§ **Problem to work on**
Find the lines of data that contain the string "columns", then list them.

§ **Provided information**
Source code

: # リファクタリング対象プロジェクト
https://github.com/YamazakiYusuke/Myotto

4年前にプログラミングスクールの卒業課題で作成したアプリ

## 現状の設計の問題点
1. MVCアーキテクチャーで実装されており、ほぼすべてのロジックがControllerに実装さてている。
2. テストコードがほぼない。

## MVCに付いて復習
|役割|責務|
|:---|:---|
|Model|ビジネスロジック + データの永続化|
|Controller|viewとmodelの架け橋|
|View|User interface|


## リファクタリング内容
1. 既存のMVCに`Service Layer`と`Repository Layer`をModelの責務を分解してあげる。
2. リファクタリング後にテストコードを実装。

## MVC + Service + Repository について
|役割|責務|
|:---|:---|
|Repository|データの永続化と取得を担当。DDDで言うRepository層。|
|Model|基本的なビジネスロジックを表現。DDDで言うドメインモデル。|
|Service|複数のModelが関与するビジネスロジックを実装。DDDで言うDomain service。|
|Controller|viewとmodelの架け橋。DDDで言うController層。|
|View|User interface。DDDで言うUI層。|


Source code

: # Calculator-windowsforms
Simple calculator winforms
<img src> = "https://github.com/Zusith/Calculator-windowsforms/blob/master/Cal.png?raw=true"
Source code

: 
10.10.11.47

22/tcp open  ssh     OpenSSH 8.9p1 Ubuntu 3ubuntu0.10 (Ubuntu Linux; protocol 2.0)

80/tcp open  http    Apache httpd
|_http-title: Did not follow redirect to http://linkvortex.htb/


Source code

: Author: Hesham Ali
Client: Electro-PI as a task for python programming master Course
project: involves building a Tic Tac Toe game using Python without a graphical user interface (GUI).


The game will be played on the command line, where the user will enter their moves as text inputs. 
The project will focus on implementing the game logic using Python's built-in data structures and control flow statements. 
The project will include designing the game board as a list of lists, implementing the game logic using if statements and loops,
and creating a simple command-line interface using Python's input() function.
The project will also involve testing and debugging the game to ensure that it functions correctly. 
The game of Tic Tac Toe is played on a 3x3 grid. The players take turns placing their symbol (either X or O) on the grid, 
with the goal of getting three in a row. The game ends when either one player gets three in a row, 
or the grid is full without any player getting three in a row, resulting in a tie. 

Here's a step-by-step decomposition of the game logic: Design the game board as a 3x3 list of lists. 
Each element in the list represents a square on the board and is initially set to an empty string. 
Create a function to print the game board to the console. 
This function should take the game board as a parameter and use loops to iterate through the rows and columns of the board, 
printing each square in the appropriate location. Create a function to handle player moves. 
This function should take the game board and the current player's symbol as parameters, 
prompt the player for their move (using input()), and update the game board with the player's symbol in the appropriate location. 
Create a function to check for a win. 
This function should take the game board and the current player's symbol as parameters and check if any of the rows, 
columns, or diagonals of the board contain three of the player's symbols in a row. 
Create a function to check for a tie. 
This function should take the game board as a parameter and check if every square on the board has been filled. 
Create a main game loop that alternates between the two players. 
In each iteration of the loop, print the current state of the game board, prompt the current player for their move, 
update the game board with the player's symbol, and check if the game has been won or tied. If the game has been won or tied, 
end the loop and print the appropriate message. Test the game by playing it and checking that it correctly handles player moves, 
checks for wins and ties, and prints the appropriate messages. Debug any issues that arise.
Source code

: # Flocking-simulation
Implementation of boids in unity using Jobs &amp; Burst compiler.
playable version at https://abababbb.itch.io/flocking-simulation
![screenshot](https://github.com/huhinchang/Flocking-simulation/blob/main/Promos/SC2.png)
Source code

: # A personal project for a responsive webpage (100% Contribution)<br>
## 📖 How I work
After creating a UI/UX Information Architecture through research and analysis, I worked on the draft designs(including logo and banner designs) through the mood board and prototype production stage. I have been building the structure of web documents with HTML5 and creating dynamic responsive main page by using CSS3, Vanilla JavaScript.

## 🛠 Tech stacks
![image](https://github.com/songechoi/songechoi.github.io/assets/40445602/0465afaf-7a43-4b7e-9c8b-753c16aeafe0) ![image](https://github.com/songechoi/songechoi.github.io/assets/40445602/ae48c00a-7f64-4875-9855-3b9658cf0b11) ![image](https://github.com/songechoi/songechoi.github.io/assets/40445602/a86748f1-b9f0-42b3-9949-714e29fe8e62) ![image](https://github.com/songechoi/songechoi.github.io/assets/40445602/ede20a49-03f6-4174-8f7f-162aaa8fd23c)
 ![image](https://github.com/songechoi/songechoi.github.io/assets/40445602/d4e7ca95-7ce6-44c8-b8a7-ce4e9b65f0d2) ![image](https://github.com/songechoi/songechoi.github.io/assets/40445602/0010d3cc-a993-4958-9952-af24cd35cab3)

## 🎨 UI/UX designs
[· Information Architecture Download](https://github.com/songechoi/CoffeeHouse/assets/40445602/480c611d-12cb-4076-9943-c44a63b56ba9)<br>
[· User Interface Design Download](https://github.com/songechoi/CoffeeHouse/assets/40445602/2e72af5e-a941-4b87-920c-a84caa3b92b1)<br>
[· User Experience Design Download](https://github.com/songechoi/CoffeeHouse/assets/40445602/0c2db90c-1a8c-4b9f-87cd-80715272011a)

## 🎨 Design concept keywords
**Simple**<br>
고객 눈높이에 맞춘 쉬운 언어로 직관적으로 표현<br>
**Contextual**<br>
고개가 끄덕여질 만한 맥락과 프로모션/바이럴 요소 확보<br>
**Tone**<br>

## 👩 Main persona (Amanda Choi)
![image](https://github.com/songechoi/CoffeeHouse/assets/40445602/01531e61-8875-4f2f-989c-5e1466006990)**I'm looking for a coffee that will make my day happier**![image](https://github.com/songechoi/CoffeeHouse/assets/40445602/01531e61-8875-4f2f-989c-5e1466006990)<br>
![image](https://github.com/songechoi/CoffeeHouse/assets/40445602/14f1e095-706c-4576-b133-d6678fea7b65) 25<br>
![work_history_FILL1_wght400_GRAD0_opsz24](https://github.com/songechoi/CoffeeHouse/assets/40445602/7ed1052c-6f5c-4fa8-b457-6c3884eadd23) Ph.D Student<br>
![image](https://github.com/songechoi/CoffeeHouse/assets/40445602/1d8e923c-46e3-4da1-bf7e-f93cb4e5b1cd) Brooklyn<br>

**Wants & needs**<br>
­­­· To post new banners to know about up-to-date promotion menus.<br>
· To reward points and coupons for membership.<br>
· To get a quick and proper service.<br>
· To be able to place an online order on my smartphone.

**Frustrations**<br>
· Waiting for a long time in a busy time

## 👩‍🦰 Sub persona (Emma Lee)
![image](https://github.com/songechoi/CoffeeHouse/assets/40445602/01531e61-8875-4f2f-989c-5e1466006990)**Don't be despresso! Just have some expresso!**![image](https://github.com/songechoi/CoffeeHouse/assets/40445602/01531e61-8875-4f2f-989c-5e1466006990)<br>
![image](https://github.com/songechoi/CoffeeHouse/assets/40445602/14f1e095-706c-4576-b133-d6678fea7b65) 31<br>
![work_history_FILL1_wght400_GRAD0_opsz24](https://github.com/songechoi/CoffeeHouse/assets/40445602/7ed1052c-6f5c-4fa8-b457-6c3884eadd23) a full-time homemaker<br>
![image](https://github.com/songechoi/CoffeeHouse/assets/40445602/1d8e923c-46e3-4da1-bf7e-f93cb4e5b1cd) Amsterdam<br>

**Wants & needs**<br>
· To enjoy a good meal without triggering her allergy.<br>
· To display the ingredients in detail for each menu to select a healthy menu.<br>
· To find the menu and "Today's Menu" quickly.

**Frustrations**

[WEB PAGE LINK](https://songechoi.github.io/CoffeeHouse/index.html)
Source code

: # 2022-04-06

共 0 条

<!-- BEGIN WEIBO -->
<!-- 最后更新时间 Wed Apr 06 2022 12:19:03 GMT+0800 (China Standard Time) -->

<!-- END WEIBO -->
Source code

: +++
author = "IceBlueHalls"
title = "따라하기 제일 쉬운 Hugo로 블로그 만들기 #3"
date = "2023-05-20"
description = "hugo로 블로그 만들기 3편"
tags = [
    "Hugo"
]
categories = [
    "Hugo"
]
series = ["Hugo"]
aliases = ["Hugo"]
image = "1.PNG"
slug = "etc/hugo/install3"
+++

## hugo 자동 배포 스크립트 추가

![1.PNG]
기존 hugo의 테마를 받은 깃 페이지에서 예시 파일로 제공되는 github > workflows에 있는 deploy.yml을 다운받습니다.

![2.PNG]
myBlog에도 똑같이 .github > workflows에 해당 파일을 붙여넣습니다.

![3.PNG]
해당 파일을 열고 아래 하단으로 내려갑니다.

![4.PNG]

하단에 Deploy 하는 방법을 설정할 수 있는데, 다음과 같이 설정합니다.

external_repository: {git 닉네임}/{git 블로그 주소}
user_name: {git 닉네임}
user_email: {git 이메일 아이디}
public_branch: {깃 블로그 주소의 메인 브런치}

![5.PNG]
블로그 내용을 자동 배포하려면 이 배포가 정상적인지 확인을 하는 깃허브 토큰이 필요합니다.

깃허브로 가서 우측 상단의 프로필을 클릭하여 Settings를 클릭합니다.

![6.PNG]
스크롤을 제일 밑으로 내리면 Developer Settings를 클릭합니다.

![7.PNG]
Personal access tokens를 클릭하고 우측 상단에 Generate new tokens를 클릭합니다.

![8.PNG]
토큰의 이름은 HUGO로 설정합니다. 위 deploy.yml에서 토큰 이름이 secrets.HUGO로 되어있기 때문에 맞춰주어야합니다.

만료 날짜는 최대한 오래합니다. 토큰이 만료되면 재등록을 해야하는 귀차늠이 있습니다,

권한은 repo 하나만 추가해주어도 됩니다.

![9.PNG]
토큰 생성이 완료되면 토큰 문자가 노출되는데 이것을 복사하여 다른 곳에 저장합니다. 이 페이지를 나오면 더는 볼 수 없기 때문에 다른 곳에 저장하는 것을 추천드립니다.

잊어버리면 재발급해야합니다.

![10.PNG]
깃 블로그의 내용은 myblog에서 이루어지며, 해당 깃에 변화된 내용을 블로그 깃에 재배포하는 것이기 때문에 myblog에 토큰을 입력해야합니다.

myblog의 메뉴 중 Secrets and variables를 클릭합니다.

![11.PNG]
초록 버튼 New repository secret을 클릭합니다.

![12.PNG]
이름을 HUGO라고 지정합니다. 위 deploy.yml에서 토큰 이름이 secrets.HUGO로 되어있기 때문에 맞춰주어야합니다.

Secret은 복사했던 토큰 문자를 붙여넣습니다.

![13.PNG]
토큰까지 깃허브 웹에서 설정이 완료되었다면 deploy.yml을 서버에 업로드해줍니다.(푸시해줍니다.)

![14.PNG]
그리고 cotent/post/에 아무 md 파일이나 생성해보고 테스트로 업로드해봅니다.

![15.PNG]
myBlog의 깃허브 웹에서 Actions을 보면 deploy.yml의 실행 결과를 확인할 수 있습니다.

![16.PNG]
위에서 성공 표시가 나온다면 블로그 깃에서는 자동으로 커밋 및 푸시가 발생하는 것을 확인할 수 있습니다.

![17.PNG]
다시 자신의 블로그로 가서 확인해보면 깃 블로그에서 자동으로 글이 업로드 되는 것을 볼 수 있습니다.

§ **Your response**
This function should take the game board as a parameter and use loops to iterate through the rows and columns of the board, 
columns, or diagonals of the board contain three of the player's symbols in a row. 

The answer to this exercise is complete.